For most people, pregnancy is joyous news and something to celebrate. In my case, pregnancy was much different. I was a normal 18 year old girl just finishing my freshman year of college. I had been dating the most wonderful man I had ever met for about a month. I was so happy! My grades were so-so, but okay for a first semester of college. I was a normal teenager. Then it happened. The first day of finals week I found out I was pregnant. The next 5 weeks took me and my life on a journey I will never and cannot ever forget.
The news of pregnancy was shocking and terrifying to me. Not only did I know my life would change, I dreaded telling my parents the news. Although my boyfriend was very supportive and comforting, nothing would prepare me for the conversations I would have with my mother and father. Nonetheless, I got through the announcements and had to move on. I knew there were much more important things that would be happening within the next 8 months.
During the next few weeks I made the decision to return to school full time.
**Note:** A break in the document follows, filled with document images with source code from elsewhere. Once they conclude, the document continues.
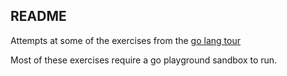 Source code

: 
README
------

Attempts at some of the exercises from the [go lang tour](http://tour.golang.org)

Most of these exercises require a go playground sandbox to run.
I knew I could not live in the dorms, so my boyfriend and I decided we would find an apartment together. Stressful situations can either bring a couple closer together or tear them apart. In our case, we became inseparable. There was no one else that knew what I was going through but him. He was my rock and I was his. Unfortunately, all the extra time I began spending with my boyfriend began taking away time I had been spending with my group of close friends. At the time I didn’t notice because I had much more on my mind, but now looking back, I know that is where it began.
Ten weeks into my pregnancy I began experiencing spotting. This went on for a week until the last day I began cramping and the flow became bright red and heavy. I was at my boyfriend’s parent’s house which was far away from my family. They took me to the hospital where I ended up having a miscarriage. The doctor told me I had a blighted ovum. He said a blighted ovum is when the body produces a placenta, but no real baby grows. Emotionally I didn’t know where my heart was. I was devastated to lose the baby I had begun dreaming about, yet I was relieved that I could have a normal teenage life again. It was all very confusing for me.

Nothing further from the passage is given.